Chronic stress affects brain morphology and functioning: relevance to cancer survivors and chronic pain?
Many patients with chronic pain suffer from stress intolerance, and some patients have developed chronic pain during or following a stressful period or (life) event (e.g. motor vehicle accident, trauma exposure). When chronic pain is present, stress typically worsens the pain (severity). Taken together, stress and chronic pain are closely connected. In this blog post fascinating research findings regarding the effect of chronic stress on the brain are presented, providing a neuroscientific explanation why chronic stress may lead to the development of chronic pain.
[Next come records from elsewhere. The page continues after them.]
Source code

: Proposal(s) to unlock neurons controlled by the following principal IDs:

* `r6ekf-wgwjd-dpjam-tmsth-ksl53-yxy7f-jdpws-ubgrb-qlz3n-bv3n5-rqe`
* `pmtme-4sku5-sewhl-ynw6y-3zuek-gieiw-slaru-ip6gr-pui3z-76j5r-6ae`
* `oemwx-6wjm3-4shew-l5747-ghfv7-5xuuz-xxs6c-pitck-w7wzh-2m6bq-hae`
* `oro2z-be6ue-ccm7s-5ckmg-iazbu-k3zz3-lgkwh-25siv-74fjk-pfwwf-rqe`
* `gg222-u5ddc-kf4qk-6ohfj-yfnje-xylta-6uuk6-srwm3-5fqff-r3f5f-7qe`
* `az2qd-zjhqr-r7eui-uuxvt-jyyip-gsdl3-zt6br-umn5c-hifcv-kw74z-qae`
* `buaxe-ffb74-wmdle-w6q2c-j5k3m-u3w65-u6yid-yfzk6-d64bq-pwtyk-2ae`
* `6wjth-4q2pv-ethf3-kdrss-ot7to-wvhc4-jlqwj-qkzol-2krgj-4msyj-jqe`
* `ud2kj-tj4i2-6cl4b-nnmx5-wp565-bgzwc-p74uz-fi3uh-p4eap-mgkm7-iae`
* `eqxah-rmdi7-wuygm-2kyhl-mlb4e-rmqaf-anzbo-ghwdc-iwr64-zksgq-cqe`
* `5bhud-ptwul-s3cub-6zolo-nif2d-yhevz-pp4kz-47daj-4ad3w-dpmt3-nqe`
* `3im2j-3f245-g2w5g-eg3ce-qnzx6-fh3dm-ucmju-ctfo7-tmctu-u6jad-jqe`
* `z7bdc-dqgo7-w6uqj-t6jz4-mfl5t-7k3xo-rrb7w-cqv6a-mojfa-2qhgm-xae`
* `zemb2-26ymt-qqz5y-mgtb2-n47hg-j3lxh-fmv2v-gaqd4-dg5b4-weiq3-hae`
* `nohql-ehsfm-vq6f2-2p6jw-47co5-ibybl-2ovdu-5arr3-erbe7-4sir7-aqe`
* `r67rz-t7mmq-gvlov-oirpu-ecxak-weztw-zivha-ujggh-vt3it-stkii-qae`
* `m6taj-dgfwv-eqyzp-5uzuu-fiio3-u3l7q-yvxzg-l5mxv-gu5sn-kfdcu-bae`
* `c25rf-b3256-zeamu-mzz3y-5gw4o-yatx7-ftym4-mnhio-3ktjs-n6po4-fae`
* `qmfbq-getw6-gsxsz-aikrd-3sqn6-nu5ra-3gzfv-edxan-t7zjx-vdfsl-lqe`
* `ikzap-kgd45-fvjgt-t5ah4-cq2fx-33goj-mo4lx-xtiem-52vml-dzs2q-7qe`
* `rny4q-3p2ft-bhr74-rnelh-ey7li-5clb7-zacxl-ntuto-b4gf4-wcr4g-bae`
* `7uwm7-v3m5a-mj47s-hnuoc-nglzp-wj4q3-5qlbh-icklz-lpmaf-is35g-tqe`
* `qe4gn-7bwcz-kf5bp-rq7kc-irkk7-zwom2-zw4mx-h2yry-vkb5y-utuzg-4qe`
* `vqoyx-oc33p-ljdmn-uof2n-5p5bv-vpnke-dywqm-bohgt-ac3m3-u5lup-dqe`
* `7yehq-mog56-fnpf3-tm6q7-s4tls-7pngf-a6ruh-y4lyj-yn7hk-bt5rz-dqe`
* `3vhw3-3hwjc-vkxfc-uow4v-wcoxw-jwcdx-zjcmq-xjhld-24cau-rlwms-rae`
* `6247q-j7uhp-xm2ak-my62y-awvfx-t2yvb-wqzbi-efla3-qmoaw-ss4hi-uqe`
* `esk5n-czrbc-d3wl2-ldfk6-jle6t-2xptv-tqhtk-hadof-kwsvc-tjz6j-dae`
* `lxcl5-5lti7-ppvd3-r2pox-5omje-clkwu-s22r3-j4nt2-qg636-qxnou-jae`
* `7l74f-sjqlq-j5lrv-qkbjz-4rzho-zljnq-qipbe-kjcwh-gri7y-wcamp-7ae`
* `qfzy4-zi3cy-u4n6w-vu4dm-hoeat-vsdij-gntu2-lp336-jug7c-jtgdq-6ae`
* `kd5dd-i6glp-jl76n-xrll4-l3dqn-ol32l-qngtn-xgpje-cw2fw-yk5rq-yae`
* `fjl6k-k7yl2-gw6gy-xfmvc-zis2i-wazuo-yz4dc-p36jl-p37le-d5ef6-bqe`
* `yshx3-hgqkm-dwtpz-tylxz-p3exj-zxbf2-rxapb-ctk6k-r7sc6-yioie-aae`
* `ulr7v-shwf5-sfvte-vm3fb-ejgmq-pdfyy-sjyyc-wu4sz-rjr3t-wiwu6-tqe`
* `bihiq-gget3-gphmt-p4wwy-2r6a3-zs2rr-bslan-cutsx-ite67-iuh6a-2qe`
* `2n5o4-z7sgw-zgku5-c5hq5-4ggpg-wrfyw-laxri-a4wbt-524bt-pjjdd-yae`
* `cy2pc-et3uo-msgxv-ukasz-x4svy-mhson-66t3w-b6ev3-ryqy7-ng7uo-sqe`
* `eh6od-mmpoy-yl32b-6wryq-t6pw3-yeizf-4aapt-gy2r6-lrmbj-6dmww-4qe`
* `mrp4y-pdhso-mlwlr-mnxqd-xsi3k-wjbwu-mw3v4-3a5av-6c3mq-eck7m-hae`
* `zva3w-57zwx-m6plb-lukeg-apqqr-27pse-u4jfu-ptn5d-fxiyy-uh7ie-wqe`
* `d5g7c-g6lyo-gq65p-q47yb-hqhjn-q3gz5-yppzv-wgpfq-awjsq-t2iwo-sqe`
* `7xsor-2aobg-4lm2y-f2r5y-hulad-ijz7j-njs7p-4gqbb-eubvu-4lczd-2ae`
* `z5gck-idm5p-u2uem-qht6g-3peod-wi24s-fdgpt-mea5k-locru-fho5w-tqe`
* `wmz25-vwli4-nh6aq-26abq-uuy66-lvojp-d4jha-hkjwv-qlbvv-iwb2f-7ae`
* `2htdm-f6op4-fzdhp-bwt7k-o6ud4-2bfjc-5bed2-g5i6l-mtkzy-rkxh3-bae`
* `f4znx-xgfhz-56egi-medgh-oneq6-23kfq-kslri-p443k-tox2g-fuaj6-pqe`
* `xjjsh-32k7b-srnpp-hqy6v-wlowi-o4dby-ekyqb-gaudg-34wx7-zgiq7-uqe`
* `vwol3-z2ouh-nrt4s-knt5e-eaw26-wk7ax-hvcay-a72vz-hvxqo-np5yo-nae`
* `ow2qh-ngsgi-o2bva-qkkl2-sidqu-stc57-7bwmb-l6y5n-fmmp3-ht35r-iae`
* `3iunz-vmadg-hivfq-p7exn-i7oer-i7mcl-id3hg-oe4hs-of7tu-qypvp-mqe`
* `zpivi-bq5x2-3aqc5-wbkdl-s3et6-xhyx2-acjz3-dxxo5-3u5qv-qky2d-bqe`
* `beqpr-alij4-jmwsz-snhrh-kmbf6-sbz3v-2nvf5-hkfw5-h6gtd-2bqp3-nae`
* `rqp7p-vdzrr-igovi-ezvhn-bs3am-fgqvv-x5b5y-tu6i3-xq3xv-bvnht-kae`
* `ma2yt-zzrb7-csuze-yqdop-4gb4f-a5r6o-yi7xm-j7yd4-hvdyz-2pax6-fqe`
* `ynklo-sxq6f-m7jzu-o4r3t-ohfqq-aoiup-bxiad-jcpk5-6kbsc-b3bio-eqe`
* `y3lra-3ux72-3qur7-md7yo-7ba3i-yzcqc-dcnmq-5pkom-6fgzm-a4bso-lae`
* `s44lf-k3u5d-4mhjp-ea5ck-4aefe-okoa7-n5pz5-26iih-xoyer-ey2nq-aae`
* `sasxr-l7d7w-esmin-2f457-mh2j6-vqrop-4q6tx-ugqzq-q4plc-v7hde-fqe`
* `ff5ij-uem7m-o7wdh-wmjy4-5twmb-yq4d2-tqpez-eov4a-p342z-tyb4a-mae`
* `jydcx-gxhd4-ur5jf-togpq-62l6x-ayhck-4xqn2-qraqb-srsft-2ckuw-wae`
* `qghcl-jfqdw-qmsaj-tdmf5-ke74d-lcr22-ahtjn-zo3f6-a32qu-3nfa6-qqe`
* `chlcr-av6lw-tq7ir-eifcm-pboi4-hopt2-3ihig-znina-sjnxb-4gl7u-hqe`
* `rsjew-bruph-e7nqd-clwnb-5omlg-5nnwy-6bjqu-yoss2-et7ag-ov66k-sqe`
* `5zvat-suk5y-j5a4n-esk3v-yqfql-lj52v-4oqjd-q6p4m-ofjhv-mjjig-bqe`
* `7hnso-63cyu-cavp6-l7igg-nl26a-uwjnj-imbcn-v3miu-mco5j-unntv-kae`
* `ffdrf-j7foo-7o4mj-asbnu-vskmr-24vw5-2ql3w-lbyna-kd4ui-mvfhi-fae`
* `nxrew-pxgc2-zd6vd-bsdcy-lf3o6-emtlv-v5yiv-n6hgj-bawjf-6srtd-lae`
At least 3 major brain areas are affected by chronic stress: the amygdala, prefrontal cortex and hippocampus. Remarkably, the effects of chronic stress are site-specific: hypertrophy in the amygdale and atrophy in the prefrontal cortex and hippocampus (figures 1 & 2). Such observations were done initially in experimental animal studies, but since then backed-up by human (most often observational) studies (Radley et al. 2015; Vyas et al. 2002). Even within each of the mentioned brain areas, (slight) differences in morphological responses to chronic stress may occur (e.g. amygdaloid hypertrophy is preferentially seen in the basolateral complex of the amygdala). ‘Brain atrophy’ includes neuronal changes, such as reduced dendritic length and branching, decreases in spine density, reduced brain region volume, etc. ‘Brain atrophy’ is thought to be mediated by several factors including high levels of glucocorticoids in response to long-term stress exposure.
Figure 1: Effects of chronic stress on the hippocampal and amygdala morphology and functioning.
And what do these brain changes imply? Does it has a meaning? Certainly they are not epiphenomena: hippocampal atrophy explains neurocognitive impairments as often seen in chronic pain patients, including impaired memory and so-called ‘brain fog’. Amygdala hypertrophy explains enhanced fear conditioning, abnormally high fear responses and also the development or sustainment of chronic (widespread) pain. Indeed, the amygdala are one of the key brain areas held responsible for the (development of the) mechanisms underlying central sensitization.
Figures 1 and 2 also highlight the important role of all 3 brain regions in top-down controlling of the hypothalamus-pituitary-adrenal axis (HPA-axis), one of the body’s major and crucial stress response systems. The HPA-axis is of cardinal importance for changing energy demands during and following (recovery!) stress (including physical stress and exercise). The hippocampus normally exerts a negative feedback regulation on the HPA-axis, while the amygdala typically activates the HPA-axis. Chronic stress-induced hippocampal atrophy and amygdaloid hypertrophy implies loss of the hippocampal inhibitory control and gain in the amygdala excitatory control over the HPA-axis, respectively (figure 1). Together, these brain changes may explain HPA-axis imbalance as often seen in people with a long period of stress (e.g. patients with post-traumatic stress disorder or some post-cancer patients).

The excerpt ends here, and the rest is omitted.